> _Task brief_:
Could you extract every entry below and reproduce it exactly?

———

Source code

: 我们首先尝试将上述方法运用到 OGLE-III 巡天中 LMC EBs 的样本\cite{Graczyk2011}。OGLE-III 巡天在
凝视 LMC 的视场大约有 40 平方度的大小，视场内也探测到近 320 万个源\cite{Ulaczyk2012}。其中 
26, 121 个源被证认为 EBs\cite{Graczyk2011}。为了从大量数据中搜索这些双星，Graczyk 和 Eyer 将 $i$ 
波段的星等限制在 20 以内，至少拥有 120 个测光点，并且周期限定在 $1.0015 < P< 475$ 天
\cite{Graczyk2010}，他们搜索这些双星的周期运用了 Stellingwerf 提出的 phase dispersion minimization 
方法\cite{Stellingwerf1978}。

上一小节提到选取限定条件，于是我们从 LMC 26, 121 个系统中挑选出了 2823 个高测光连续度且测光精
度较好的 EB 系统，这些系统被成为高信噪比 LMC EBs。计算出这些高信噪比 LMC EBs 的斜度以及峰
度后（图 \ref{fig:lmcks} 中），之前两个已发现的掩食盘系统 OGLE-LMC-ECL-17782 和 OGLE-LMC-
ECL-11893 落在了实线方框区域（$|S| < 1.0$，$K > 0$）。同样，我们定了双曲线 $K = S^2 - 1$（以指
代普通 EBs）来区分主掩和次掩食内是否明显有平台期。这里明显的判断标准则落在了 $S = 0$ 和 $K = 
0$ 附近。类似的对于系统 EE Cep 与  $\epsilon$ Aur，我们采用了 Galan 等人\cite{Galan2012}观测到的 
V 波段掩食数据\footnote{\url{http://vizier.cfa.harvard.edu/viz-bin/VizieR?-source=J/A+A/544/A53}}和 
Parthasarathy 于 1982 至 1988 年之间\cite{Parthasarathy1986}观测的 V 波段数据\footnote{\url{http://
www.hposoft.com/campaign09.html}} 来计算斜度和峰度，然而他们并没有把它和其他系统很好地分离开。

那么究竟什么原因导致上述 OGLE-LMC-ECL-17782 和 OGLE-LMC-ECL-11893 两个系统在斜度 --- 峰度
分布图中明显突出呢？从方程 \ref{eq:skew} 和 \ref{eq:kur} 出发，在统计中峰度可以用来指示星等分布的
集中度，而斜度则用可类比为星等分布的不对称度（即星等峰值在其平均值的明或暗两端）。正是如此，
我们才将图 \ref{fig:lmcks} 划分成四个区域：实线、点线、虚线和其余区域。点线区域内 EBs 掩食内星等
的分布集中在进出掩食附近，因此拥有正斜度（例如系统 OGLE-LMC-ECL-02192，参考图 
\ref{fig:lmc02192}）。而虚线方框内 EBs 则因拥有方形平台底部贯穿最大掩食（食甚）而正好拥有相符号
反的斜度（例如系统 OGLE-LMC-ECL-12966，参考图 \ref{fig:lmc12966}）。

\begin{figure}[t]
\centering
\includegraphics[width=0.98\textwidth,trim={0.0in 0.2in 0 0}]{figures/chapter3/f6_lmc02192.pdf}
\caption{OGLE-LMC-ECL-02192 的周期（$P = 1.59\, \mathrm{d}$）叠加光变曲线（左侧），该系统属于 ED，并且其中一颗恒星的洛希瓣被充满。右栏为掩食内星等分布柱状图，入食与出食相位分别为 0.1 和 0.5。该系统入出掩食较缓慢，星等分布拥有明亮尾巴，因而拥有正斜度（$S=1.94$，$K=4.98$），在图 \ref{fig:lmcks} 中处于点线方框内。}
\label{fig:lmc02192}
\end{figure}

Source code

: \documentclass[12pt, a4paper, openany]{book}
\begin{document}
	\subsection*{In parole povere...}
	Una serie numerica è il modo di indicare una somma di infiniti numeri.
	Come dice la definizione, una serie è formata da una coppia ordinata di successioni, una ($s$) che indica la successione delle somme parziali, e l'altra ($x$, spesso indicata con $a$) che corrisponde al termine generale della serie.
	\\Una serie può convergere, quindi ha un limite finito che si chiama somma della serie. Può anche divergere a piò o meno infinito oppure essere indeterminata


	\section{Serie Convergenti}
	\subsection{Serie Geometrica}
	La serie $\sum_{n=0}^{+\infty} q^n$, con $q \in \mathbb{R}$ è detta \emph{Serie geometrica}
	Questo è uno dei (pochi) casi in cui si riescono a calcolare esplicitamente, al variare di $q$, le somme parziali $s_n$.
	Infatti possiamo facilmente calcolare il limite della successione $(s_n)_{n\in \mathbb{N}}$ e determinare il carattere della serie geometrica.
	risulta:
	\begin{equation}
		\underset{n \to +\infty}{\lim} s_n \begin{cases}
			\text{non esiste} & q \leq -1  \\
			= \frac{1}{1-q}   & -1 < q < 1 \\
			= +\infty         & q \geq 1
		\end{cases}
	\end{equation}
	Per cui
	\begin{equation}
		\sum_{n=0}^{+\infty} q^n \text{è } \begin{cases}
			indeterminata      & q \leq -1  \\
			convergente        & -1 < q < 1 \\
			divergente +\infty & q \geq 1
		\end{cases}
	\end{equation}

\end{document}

———

> _Exercise answer_:
Source code

: 我们首先尝试将上述方法运用到 OGLE-III 巡天中 LMC EBs 的样本\cite{Graczyk2011}。OGLE-III 巡天在
凝视 LMC 的视场大约有 40 平方度的大小，视场内也探测到近 320 万个源\cite{Ulaczyk2012}。其中 
26, 121 个源被证认为 EBs\cite{Graczyk2011}。为了从大量数据中搜索这些双星，Graczyk 和 Eyer 将 $i$ 
波段的星等限制在 20 以内，至少拥有 120 个测光点，并且周期限定在 $1.0015 < P< 475$ 天
\cite{Graczyk2010}，他们搜索这些双星的周期运用了 Stellingwerf 提出的 phase dispersion minimization 
方法\cite{Stellingwerf1978}。

上一小节提到选取限定条件，于是我们从 LMC 26, 121 个系统中挑选出了 2823 个高测光连续度且测光精
度较好的 EB 系统，这些系统被成为高信噪比 LMC EBs。计算出这些高信噪比 LMC EBs 的斜度以及峰
度后（图 \ref{fig:lmcks} 中），之前两个已发现的掩食盘系统 OGLE-LMC-ECL-17782 和 OGLE-LMC-
ECL-11893 落在了实线方框区域（$|S| < 1.0$，$K > 0$）。同样，我们定了双曲线 $K = S^2 - 1$（以指
代普通 EBs）来区分主掩和次掩食内是否明显有平台期。这里明显的判断标准则落在了 $S = 0$ 和 $K = 
0$ 附近。类似的对于系统 EE Cep 与  $\epsilon$ Aur，我们采用了 Galan 等人\cite{Galan2012}观测到的 
V 波段掩食数据\footnote{\url{http://vizier.cfa.harvard.edu/viz-bin/VizieR?-source=J/A+A/544/A53}}和 
Parthasarathy 于 1982 至 1988 年之间\cite{Parthasarathy1986}观测的 V 波段数据\footnote{\url{http://
www.hposoft.com/campaign09.html}} 来计算斜度和峰度，然而他们并没有把它和其他系统很好地分离开。

那么究竟什么原因导致上述 OGLE-LMC-ECL-17782 和 OGLE-LMC-ECL-11893 两个系统在斜度 --- 峰度
分布图中明显突出呢？从方程 \ref{eq:skew} 和 \ref{eq:kur} 出发，在统计中峰度可以用来指示星等分布的
集中度，而斜度则用可类比为星等分布的不对称度（即星等峰值在其平均值的明或暗两端）。正是如此，
我们才将图 \ref{fig:lmcks} 划分成四个区域：实线、点线、虚线和其余区域。点线区域内 EBs 掩食内星等
的分布集中在进出掩食附近，因此拥有正斜度（例如系统 OGLE-LMC-ECL-02192，参考图 
\ref{fig:lmc02192}）。而虚线方框内 EBs 则因拥有方形平台底部贯穿最大掩食（食甚）而正好拥有相符号
反的斜度（例如系统 OGLE-LMC-ECL-12966，参考图 \ref{fig:lmc12966}）。

\begin{figure}[t]
\centering
\includegraphics[width=0.98\textwidth,trim={0.0in 0.2in 0 0}]{figures/chapter3/f6_lmc02192.pdf}
\caption{OGLE-LMC-ECL-02192 的周期（$P = 1.59\, \mathrm{d}$）叠加光变曲线（左侧），该系统属于 ED，并且其中一颗恒星的洛希瓣被充满。右栏为掩食内星等分布柱状图，入食与出食相位分别为 0.1 和 0.5。该系统入出掩食较缓慢，星等分布拥有明亮尾巴，因而拥有正斜度（$S=1.94$，$K=4.98$），在图 \ref{fig:lmcks} 中处于点线方框内。}
\label{fig:lmc02192}
\end{figure}

Source code

: \documentclass[12pt, a4paper, openany]{book}
\begin{document}
	\subsection*{In parole povere...}
	Una serie numerica è il modo di indicare una somma di infiniti numeri.
	Come dice la definizione, una serie è formata da una coppia ordinata di successioni, una ($s$) che indica la successione delle somme parziali, e l'altra ($x$, spesso indicata con $a$) che corrisponde al termine generale della serie.
	\\Una serie può convergere, quindi ha un limite finito che si chiama somma della serie. Può anche divergere a piò o meno infinito oppure essere indeterminata


	\section{Serie Convergenti}
	\subsection{Serie Geometrica}
	La serie $\sum_{n=0}^{+\infty} q^n$, con $q \in \mathbb{R}$ è detta \emph{Serie geometrica}
	Questo è uno dei (pochi) casi in cui si riescono a calcolare esplicitamente, al variare di $q$, le somme parziali $s_n$.
	Infatti possiamo facilmente calcolare il limite della successione $(s_n)_{n\in \mathbb{N}}$ e determinare il carattere della serie geometrica.
	risulta:
	\begin{equation}
		\underset{n \to +\infty}{\lim} s_n \begin{cases}
			\text{non esiste} & q \leq -1  \\
			= \frac{1}{1-q}   & -1 < q < 1 \\
			= +\infty         & q \geq 1
		\end{cases}
	\end{equation}
	Per cui
	\begin{equation}
		\sum_{n=0}^{+\infty} q^n \text{è } \begin{cases}
			indeterminata      & q \leq -1  \\
			convergente        & -1 < q < 1 \\
			divergente +\infty & q \geq 1
		\end{cases}
	\end{equation}

\end{document}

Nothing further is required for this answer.